I had expected to become Prime Minister when I grew up. Instead, I finally became an advertising agent on Madison Avenue; the revenues of my 19 clients are now greater than the revenue of her Majesty's Government. My father used to say of a product that it was 'very well spoken of in the advertisements.' I spend my life speaking well of products in advertisements. By writing this book in the old-fashioned first-person singular, I have committed an offense against a convention of contemporary American manners. But I think it artificial to write we when I'm confessing my sins and describing my adventures."

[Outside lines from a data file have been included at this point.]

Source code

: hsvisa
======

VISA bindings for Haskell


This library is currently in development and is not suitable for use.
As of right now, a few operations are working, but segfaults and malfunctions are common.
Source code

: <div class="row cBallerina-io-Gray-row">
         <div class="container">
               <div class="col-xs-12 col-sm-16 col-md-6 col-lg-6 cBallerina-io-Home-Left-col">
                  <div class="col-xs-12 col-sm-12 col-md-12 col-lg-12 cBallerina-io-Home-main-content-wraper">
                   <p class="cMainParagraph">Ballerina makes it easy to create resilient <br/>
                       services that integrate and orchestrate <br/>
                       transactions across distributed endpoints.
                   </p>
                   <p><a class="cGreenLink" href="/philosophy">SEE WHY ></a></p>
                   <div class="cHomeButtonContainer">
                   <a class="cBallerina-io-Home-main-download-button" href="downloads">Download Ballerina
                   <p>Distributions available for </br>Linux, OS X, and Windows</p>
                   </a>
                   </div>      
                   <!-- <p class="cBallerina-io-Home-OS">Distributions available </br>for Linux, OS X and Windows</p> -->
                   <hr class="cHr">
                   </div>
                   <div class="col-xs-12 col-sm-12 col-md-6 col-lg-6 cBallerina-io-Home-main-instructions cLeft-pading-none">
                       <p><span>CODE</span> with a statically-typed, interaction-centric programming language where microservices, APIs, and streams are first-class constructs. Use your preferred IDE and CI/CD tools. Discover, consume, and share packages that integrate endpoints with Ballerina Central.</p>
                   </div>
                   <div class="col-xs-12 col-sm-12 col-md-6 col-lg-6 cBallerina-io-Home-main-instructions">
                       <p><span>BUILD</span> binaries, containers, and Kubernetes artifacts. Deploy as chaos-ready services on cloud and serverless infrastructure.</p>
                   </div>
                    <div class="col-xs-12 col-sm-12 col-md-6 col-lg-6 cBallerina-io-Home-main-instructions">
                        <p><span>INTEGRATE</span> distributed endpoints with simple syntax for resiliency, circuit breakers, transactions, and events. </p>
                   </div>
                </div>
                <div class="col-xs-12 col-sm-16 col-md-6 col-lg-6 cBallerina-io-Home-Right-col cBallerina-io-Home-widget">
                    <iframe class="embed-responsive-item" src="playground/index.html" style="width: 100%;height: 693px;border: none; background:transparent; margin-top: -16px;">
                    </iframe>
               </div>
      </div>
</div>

That is an excerpt from the book that I read this week and the one I'm going to talk to you about today, which is Confessions of an Advertising Man by David Ogilvy. And before I jump into the rest of the book, I just want to let you know why I chose to do -- to cover this book this week. I had previously done, if you've listened to all the episodes I have done so far, you already know this, but on Founders podcasts #82, I went over what I learned from David's book, Ogilvy on Advertising, which is less biographical and more like explicit advice on how to improve your company's advertising. So if that subject interest you and you have not listened to that, I'd highly recommend listening to Founders #82. He does a little bit of that in this book as well, but this is more of like a narrative as opposed to the way that he organized the other book. They're also written about 2 decades apart. If I'm not mistaken, he wrote Ogilvy and Advertising like in the '80s, and the book I have on my hand was first published in 1963.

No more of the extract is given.